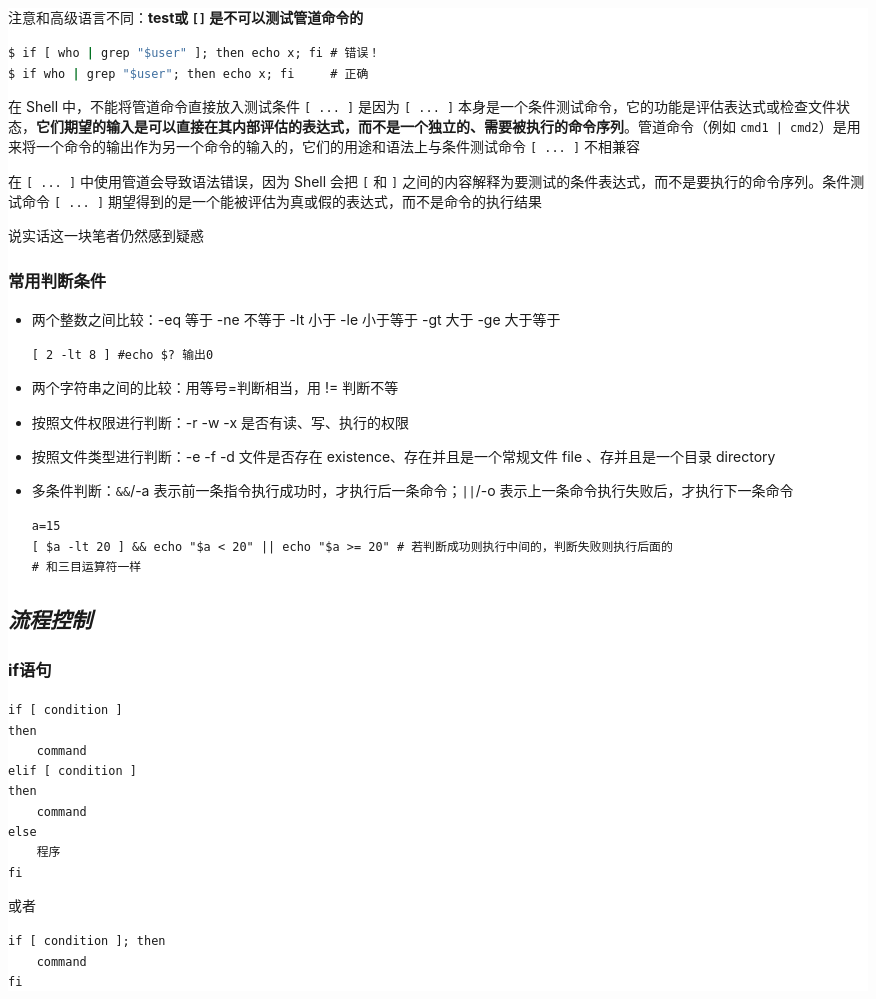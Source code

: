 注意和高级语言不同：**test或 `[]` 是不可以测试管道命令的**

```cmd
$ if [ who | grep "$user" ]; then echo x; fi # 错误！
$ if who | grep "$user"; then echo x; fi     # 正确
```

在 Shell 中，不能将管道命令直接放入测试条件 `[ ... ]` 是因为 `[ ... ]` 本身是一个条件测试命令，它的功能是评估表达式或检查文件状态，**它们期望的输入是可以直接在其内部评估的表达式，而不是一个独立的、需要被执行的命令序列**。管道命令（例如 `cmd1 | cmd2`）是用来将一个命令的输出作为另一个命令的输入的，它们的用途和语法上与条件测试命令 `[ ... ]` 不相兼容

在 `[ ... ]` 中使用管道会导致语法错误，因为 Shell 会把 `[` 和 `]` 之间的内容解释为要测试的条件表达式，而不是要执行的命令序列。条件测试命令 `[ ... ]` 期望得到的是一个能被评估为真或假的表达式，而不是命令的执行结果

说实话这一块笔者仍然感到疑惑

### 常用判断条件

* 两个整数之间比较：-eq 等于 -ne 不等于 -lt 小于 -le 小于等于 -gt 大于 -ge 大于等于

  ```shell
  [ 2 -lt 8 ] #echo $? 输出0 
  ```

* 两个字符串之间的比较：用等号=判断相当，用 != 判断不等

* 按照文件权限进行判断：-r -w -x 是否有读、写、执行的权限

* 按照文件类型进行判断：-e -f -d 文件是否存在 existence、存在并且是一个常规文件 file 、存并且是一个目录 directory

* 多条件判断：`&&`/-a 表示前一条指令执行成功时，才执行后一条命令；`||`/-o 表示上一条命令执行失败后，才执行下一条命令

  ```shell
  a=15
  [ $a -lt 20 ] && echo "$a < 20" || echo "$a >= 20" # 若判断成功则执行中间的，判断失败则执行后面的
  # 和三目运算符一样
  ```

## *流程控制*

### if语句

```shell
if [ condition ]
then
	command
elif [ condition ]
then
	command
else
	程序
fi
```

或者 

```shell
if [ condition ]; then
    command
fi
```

What needs to be done >> Set down, please, the lines from the line holding "说实话这一块笔者仍然感到疑惑" through the final line of the data, exactly and with nothing added.

Solution for this task >>
说实话这一块笔者仍然感到疑惑

### 常用判断条件

* 两个整数之间比较：-eq 等于 -ne 不等于 -lt 小于 -le 小于等于 -gt 大于 -ge 大于等于

  ```shell
  [ 2 -lt 8 ] #echo $? 输出0 
  ```

* 两个字符串之间的比较：用等号=判断相当，用 != 判断不等

* 按照文件权限进行判断：-r -w -x 是否有读、写、执行的权限

* 按照文件类型进行判断：-e -f -d 文件是否存在 existence、存在并且是一个常规文件 file 、存并且是一个目录 directory

* 多条件判断：`&&`/-a 表示前一条指令执行成功时，才执行后一条命令；`||`/-o 表示上一条命令执行失败后，才执行下一条命令

  ```shell
  a=15
  [ $a -lt 20 ] && echo "$a < 20" || echo "$a >= 20" # 若判断成功则执行中间的，判断失败则执行后面的
  # 和三目运算符一样
  ```

## *流程控制*

### if语句

```shell
if [ condition ]
then
	command
elif [ condition ]
then
	command
else
	程序
fi
```

或者 

```shell
if [ condition ]; then
    command
fi
```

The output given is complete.